Data to process:
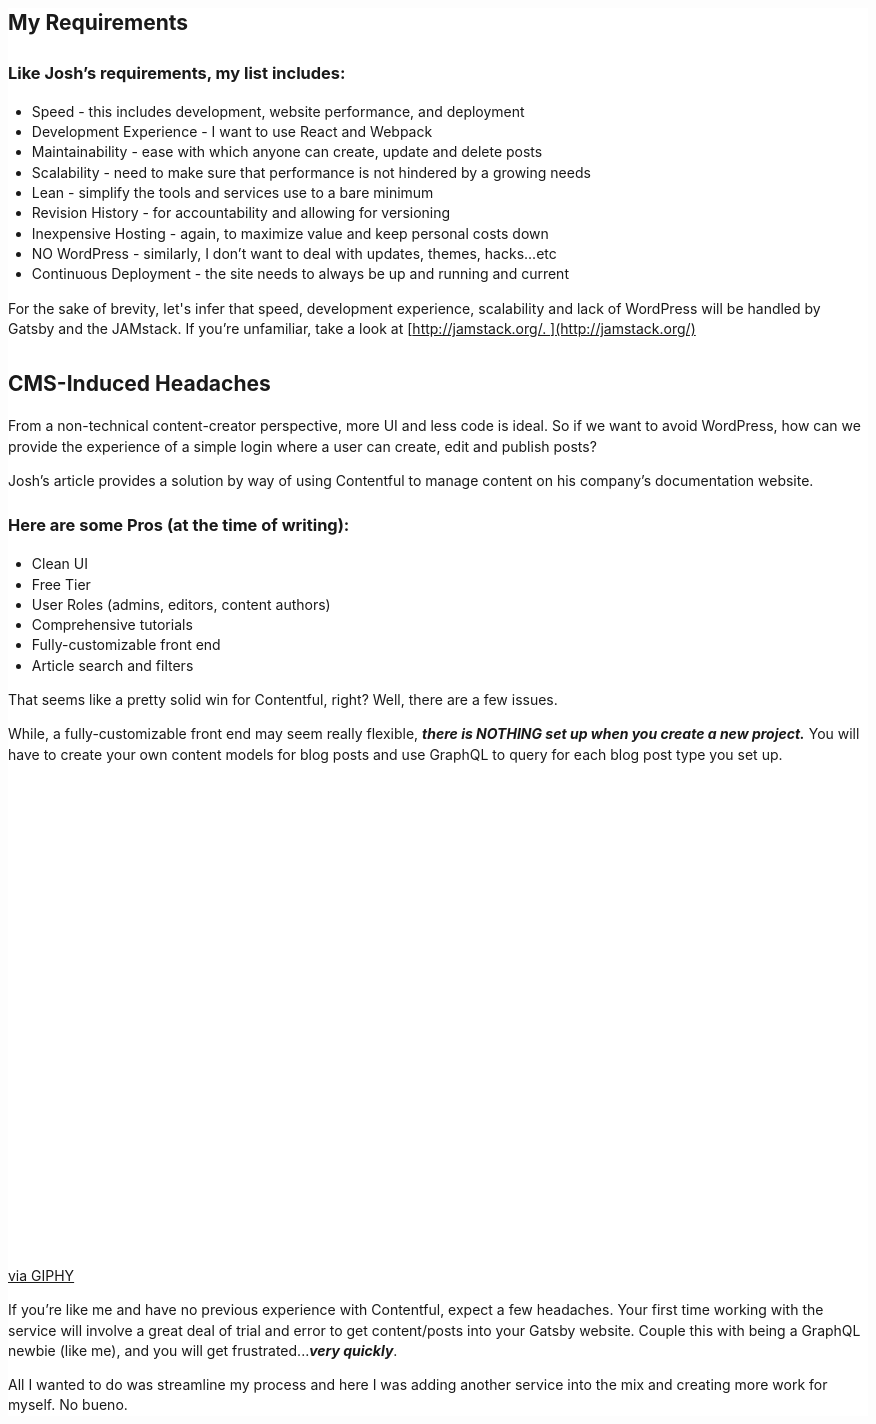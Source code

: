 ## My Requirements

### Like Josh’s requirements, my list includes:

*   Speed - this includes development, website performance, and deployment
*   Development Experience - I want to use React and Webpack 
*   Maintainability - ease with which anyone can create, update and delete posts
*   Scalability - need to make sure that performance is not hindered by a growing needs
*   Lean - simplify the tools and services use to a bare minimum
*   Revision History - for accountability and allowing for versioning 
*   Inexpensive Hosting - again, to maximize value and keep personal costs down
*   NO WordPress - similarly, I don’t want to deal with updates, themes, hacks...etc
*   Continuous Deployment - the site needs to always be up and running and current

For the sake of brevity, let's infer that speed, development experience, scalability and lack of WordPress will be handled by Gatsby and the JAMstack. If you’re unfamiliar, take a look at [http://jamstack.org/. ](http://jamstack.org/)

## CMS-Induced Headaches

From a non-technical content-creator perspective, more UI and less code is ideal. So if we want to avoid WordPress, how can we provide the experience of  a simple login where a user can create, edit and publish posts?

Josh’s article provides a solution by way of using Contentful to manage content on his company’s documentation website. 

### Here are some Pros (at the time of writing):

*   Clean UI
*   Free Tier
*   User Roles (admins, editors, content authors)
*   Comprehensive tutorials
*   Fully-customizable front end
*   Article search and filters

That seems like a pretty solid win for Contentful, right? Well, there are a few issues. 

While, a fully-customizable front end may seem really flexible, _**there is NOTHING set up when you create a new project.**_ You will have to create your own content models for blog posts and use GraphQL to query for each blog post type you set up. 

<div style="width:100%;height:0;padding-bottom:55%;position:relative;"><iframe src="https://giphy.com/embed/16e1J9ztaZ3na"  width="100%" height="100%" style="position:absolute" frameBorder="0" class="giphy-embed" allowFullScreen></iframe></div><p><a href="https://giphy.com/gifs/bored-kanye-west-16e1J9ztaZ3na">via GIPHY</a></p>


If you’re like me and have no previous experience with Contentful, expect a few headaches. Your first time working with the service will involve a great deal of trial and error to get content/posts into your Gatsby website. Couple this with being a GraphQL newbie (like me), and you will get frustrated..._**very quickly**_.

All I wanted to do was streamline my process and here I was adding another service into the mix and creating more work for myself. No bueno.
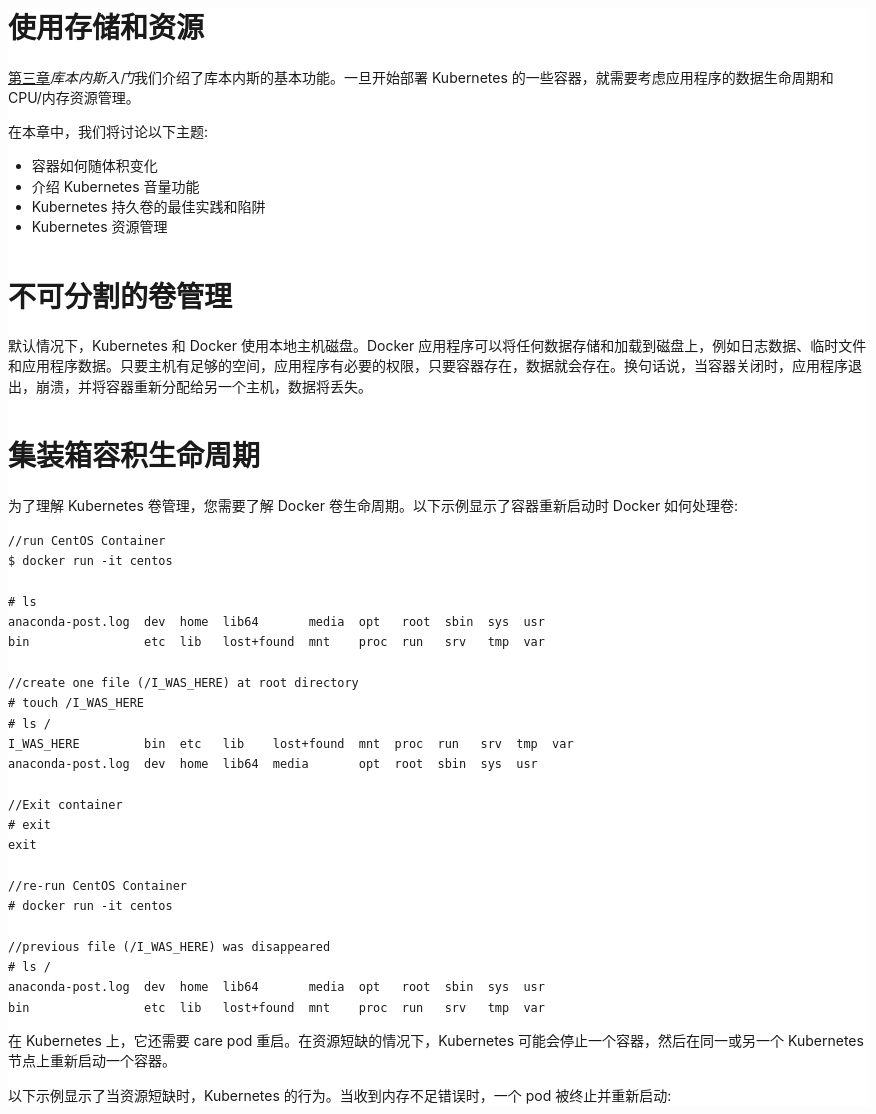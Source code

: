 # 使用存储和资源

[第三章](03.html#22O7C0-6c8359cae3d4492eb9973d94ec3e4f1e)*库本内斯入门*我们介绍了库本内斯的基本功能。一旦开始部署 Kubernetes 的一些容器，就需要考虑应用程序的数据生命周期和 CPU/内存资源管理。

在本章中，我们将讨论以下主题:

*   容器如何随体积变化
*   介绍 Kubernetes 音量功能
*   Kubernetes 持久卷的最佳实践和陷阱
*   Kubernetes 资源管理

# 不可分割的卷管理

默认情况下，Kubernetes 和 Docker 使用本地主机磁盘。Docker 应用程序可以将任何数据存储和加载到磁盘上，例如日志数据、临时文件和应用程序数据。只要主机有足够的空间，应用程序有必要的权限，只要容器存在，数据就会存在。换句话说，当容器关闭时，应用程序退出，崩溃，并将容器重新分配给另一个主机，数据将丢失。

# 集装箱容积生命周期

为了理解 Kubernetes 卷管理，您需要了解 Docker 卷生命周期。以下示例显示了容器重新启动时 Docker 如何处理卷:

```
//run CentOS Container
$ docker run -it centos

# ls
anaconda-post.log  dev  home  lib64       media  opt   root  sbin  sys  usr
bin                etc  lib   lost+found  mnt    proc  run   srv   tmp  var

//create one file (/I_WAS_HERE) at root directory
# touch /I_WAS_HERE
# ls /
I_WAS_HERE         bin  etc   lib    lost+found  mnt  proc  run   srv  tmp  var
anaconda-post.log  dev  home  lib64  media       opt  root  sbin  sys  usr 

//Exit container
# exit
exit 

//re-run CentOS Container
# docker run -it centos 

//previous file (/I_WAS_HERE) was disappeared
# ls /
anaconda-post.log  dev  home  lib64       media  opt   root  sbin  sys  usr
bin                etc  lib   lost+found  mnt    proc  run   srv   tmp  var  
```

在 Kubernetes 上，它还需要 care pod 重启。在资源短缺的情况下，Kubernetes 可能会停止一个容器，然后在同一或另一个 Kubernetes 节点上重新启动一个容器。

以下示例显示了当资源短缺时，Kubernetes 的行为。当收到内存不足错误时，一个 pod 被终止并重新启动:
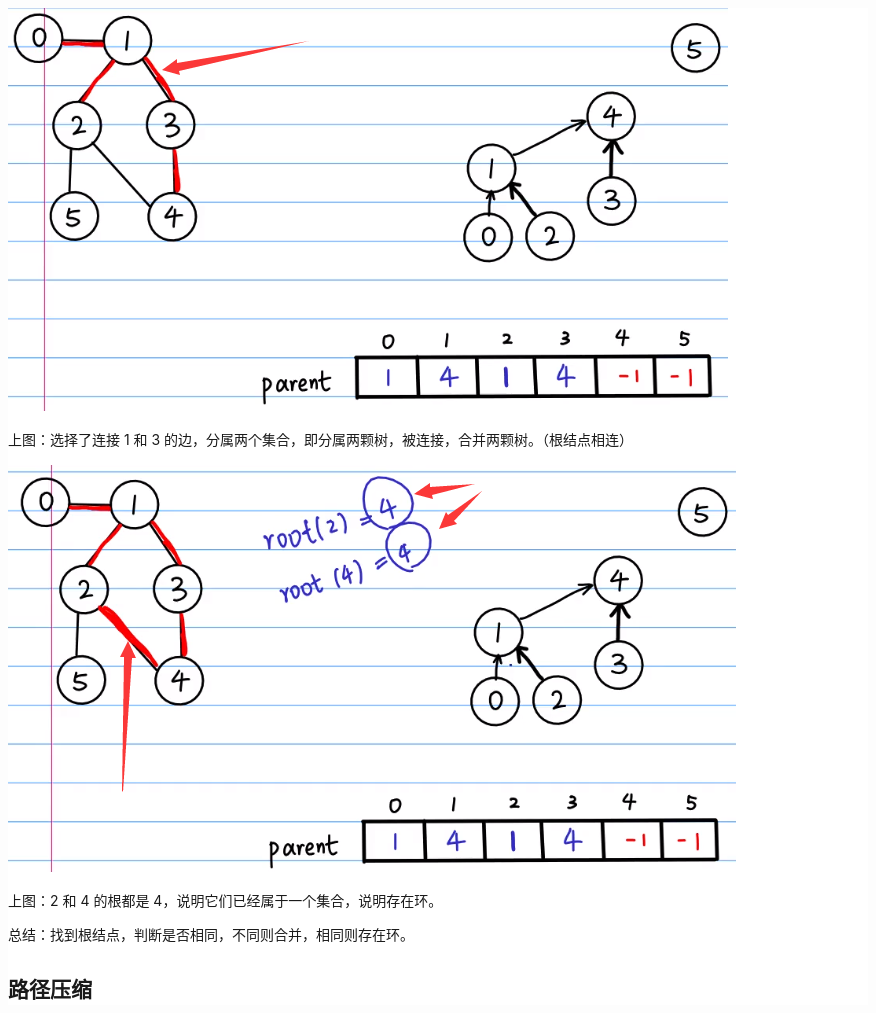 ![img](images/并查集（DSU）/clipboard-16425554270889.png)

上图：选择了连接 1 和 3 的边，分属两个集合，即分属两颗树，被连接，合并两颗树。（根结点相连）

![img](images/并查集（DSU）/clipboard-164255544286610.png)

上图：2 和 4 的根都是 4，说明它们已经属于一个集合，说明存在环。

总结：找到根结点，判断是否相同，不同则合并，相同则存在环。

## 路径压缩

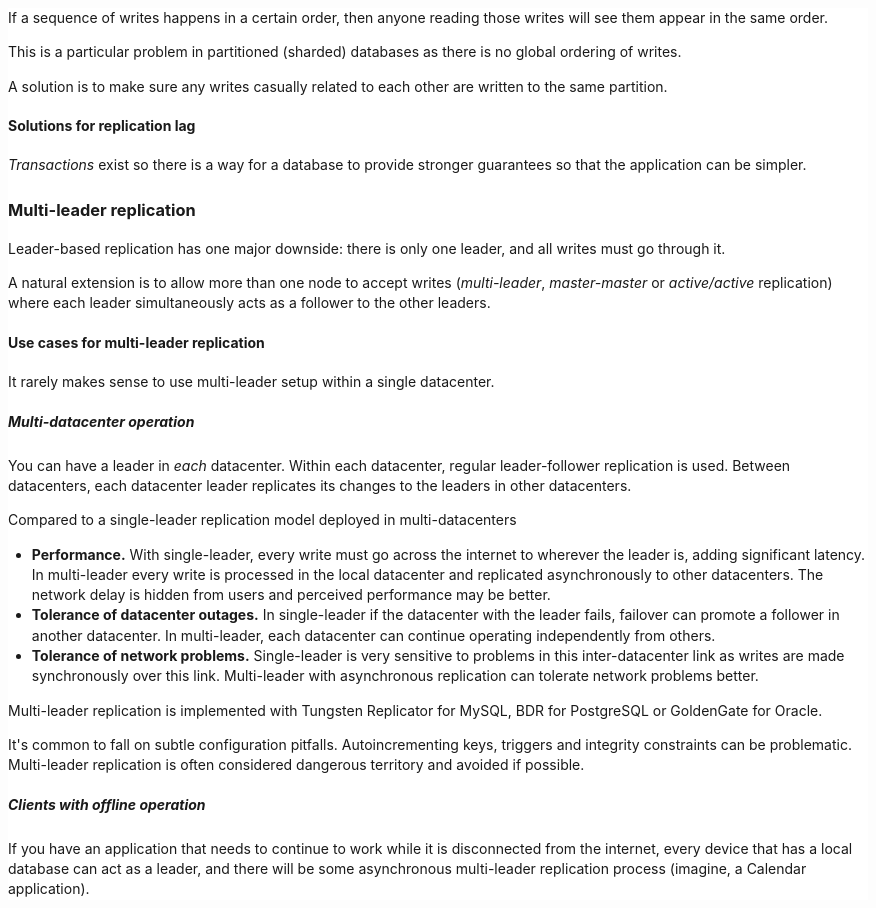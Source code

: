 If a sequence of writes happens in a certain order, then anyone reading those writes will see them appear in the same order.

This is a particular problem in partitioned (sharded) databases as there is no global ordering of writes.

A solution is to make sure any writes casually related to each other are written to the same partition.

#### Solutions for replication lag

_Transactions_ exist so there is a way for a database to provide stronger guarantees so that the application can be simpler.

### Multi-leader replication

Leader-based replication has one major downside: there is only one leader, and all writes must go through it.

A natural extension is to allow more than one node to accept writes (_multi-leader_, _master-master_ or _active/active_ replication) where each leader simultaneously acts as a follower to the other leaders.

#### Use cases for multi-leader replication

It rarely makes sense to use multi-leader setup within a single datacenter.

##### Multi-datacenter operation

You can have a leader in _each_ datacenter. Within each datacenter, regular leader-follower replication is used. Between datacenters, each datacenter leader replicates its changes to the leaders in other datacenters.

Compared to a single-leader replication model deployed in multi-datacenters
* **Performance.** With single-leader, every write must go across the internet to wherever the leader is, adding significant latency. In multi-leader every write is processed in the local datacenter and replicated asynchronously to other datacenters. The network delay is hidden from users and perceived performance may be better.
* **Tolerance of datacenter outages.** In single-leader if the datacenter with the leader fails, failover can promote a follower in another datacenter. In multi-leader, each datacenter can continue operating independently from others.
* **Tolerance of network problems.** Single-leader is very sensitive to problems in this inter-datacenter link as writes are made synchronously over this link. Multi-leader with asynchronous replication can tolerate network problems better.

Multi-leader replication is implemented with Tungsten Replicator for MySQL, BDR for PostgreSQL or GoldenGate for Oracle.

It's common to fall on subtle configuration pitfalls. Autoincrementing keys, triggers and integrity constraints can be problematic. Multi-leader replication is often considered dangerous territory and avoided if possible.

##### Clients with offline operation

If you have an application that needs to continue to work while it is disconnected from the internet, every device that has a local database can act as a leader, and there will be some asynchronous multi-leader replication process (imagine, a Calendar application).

Try it:
Both end lines included, restate word for word the lines above from the line with "the same order." to the line with "### Multi-leader replication", and nothing else.

Written solution:
: If a sequence of writes happens in a certain order, then anyone reading those writes will see them appear in the same order.

This is a particular problem in partitioned (sharded) databases as there is no global ordering of writes.

A solution is to make sure any writes casually related to each other are written to the same partition.

#### Solutions for replication lag

_Transactions_ exist so there is a way for a database to provide stronger guarantees so that the application can be simpler.

### Multi-leader replication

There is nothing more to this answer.